You missed a bit, but I'll fix it for you: the essentials have not changed in that particular context.

I'll be honest, Sean: You're in way over your head if you think you're going to argue that all programs should have backwards compatibility as its prime objective, to the exclusion of all other objectives.

Why? Well, I'll point a few bits:

IOW: Don't expect the rest of us to continue to party like it's 1999, please.

Quote - As I noted earlier, over at DAZ, there's a couple of threads with people having a grand old time with the "ancient" P3 centaur, taking that old model and sprucing it up. If we didnt have this awful, terrible "backwards compatability"... why, those folks would just be laughed right out of Dodge.

...so what's stopping you from installing/keeping a version of Poser that allows that, or at least using that version to 'carry the flame' and convert your old goodies into goodies that work in newer versions?

Now here's the real funny part - I use "old" crap every day. /bin/bash has worked just fine and essentially unchanged since the days when Poser itself was just a dream. I also have no kick against elegant software that performs useful function no matter how old it may be. But then, I primarily use an environment that encourages elegant and un-killable software that Just Works - it's called Linux. OSX has that concept (on occasion) too.

Even funnier - I'm only providing (explained as layman-like as possible) the technical reasons why backwards compatibility is not always possible for an app. Argue against them all you like, but I do this stuff for a living, and I gotta tell you: General Ludd isn't exactly a benevolent or intelligent leader for you to be following, y'know?

Quote - But , see, funny thing is, so far, no one's given any kind of solid reason to completely rewrite the geometry-based system we've used quite well, all across the myriad forms of 3D software, for a decade now. It's one of those things like vectors that just seems to work rather well, for whatever reason.

That's great for vectors. Now tell me why we should continue to have to push polycounts through the stratosphere just to get a figure to bend halfway decently, when there are newer and more useful figure-building means out there that can cut those down by orders of magnitude. Then maybe you can tell us why our only current choices for clothing involve conformers (which are time-consuming to build, morph, and rig correctly), or dynamics (which require a ton of patience while my CPUs go on an ADHD episode just to calculate how it should hang a bit of cloth).

I'd also like to see someone push Poser-weight geometries off of the CPU and onto the GPU, which --if it can be done-- can push render times to only a fraction of what we deal with now. This would likely require a lot of re-thinking about how the data is presented to the app.

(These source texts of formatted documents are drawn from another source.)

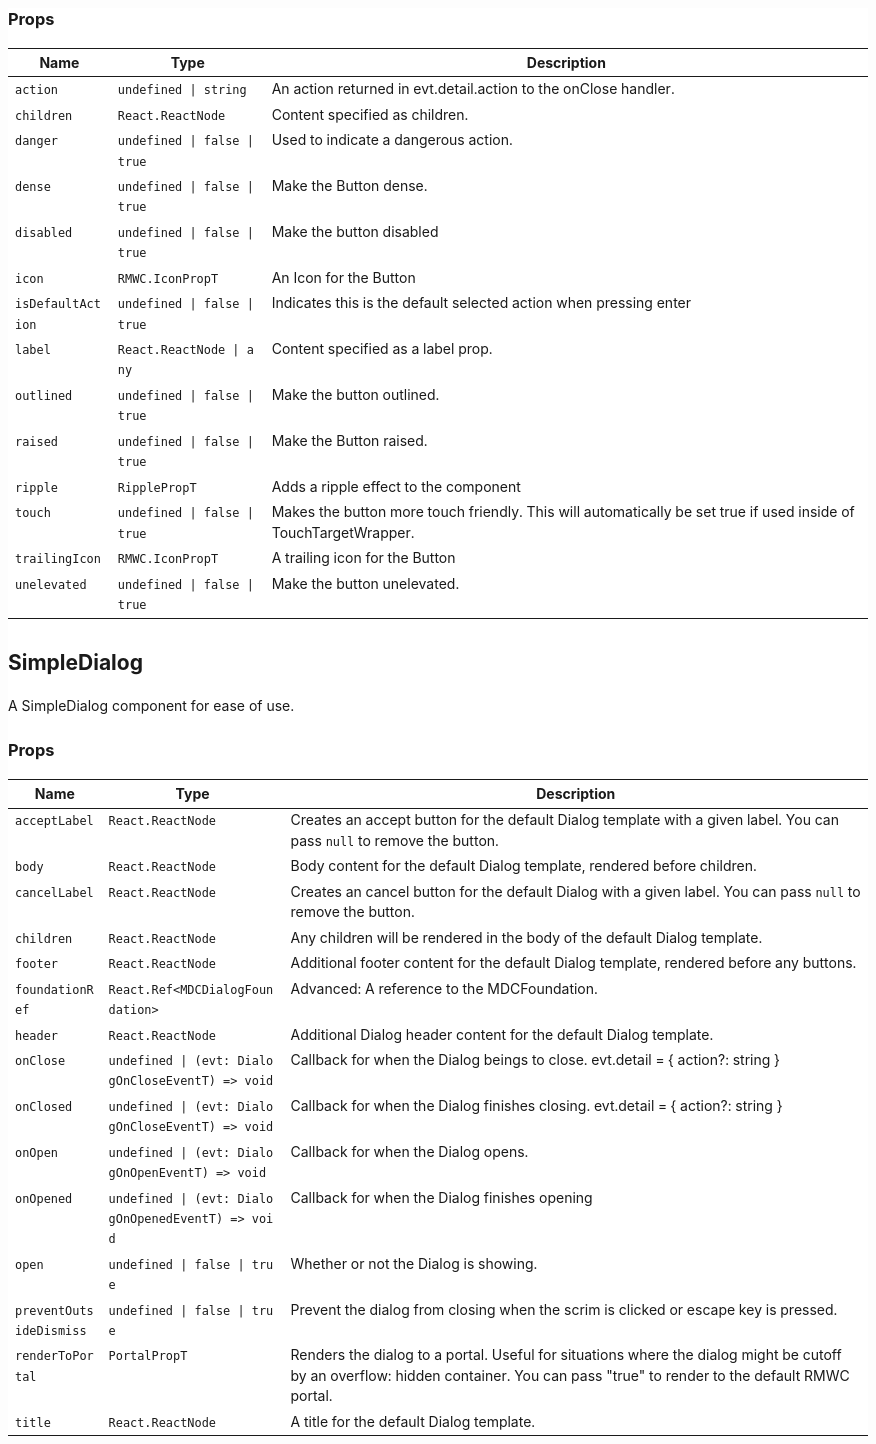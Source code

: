 ### Props

| Name | Type | Description |
|------|------|-------------|
| `action` | `undefined \| string` | An action returned in evt.detail.action to the onClose handler. |
| `children` | `React.ReactNode` | Content specified as children. |
| `danger` | `undefined \| false \| true` | Used to indicate a dangerous action. |
| `dense` | `undefined \| false \| true` | Make the Button dense. |
| `disabled` | `undefined \| false \| true` | Make the button disabled |
| `icon` | `RMWC.IconPropT` | An Icon for the Button |
| `isDefaultAction` | `undefined \| false \| true` | Indicates this is the default selected action when pressing enter |
| `label` | `React.ReactNode \| any` | Content specified as a label prop. |
| `outlined` | `undefined \| false \| true` | Make the button outlined. |
| `raised` | `undefined \| false \| true` | Make the Button raised. |
| `ripple` | `RipplePropT` | Adds a ripple effect to the component |
| `touch` | `undefined \| false \| true` | Makes the button more touch friendly. This will automatically be set true if used inside of TouchTargetWrapper. |
| `trailingIcon` | `RMWC.IconPropT` | A trailing icon for the Button |
| `unelevated` | `undefined \| false \| true` | Make the button unelevated. |


## SimpleDialog
A SimpleDialog component for ease of use.

### Props

| Name | Type | Description |
|------|------|-------------|
| `acceptLabel` | `React.ReactNode` | Creates an accept button for the default Dialog template with a given label. You can pass `null` to remove the button. |
| `body` | `React.ReactNode` | Body content for the default Dialog template, rendered before children. |
| `cancelLabel` | `React.ReactNode` | Creates an cancel button for the default Dialog with a given label. You can pass `null` to remove the button. |
| `children` | `React.ReactNode` | Any children will be rendered in the body of the default Dialog template. |
| `footer` | `React.ReactNode` | Additional footer content for the default Dialog template, rendered before any buttons. |
| `foundationRef` | `React.Ref<MDCDialogFoundation>` | Advanced: A reference to the MDCFoundation. |
| `header` | `React.ReactNode` | Additional Dialog header content for the default Dialog template. |
| `onClose` | `undefined \| (evt: DialogOnCloseEventT) => void` | Callback for when the Dialog beings to close. evt.detail = { action?: string } |
| `onClosed` | `undefined \| (evt: DialogOnCloseEventT) => void` | Callback for when the Dialog finishes closing. evt.detail = { action?: string } |
| `onOpen` | `undefined \| (evt: DialogOnOpenEventT) => void` | Callback for when the Dialog opens. |
| `onOpened` | `undefined \| (evt: DialogOnOpenedEventT) => void` | Callback for when the Dialog finishes opening |
| `open` | `undefined \| false \| true` | Whether or not the Dialog is showing. |
| `preventOutsideDismiss` | `undefined \| false \| true` | Prevent the dialog from closing when the scrim is clicked or escape key is pressed. |
| `renderToPortal` | `PortalPropT` | Renders the dialog to a portal. Useful for situations where the dialog might be cutoff by an overflow: hidden container. You can pass "true" to render to the default RMWC portal. |
| `title` | `React.ReactNode` | A title for the default Dialog template. |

While yes, you have a grand old time using what's there, I'm willing to bet cash money that animators would happily kill an infant to implement even one of the bits that I just mentioned. The reason is simple - while you're dealing with only one frame to post-work, animators would have to do that at least 24 times over for just one second of footage.

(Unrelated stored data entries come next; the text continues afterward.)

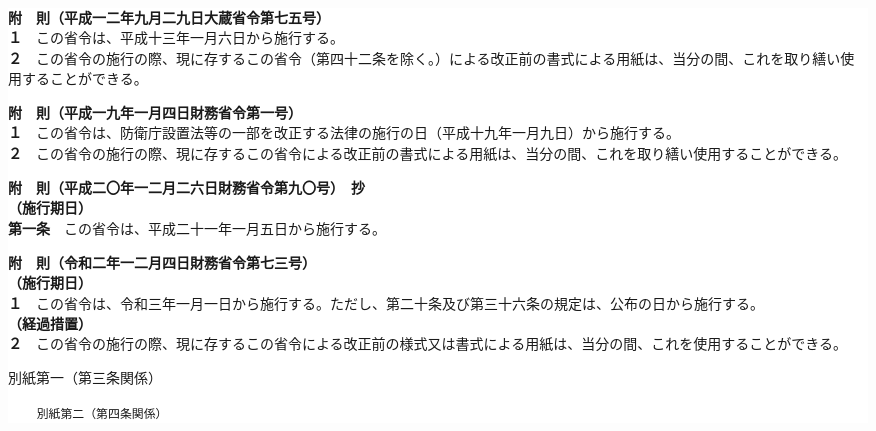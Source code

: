 **附　則（平成一二年九月二九日大蔵省令第七五号）**  
**１**　この省令は、平成十三年一月六日から施行する。  
**２**　この省令の施行の際、現に存するこの省令（第四十二条を除く。）による改正前の書式による用紙は、当分の間、これを取り繕い使用することができる。  
  
**附　則（平成一九年一月四日財務省令第一号）**  
**１**　この省令は、防衛庁設置法等の一部を改正する法律の施行の日（平成十九年一月九日）から施行する。  
**２**　この省令の施行の際、現に存するこの省令による改正前の書式による用紙は、当分の間、これを取り繕い使用することができる。  
  
**附　則（平成二〇年一二月二六日財務省令第九〇号）　抄**  
**（施行期日）**  
**第一条**　この省令は、平成二十一年一月五日から施行する。  
  
**附　則（令和二年一二月四日財務省令第七三号）**  
**（施行期日）**  
**１**　この省令は、令和三年一月一日から施行する。ただし、第二十条及び第三十六条の規定は、公布の日から施行する。  
**（経過措置）**  
**２**　この省令の施行の際、現に存するこの省令による改正前の様式又は書式による用紙は、当分の間、これを使用することができる。  
  
別紙第一（第三条関係）  

          
        別紙第二（第四条関係）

Quote - Now, having said that, if you - or MikeJ, who wants to burden Poser with a bunch of tools that would put the price point outside the range of 90+% of the users...

You (IMHO rather ignorantly) assume that this is all an either/or proposition. The existence of a high-end Poser-like tool does not preclude the existence of a standard Poser-like tool. Carrara didn't wipe out DAZ|Studio, and the presence of Microsoft SQL Server didn't destroy MS Access.

Quote - Sad thing for you three is, that's just not the usual Poser user. And maybe it is time for you three to move on to a higher, more elevated, more sanguine piece of software so you wont feel burdened by the limitations of this sad, restraining little software that forces you to use tools like, like... well, I dont know what exactly, but it has to be something.

Over in DAZ-land, this is already happening - folks can start out w/ D|S, and when they want something higher-up, they can move to Carrara, then Carrara Pro. Then they can start getting tools that can export to FBX, and push the results of that into 3DS/LW/Maya-land.

Meanwhile, Poser is... err, Poser. Without export tools, it's pretty much stuck where it is. Maybe it is time for the Poser code-jockeys to start thinking about a continuum of elevation, where an entry-level Poser tool can smoothly take a user to higher levels.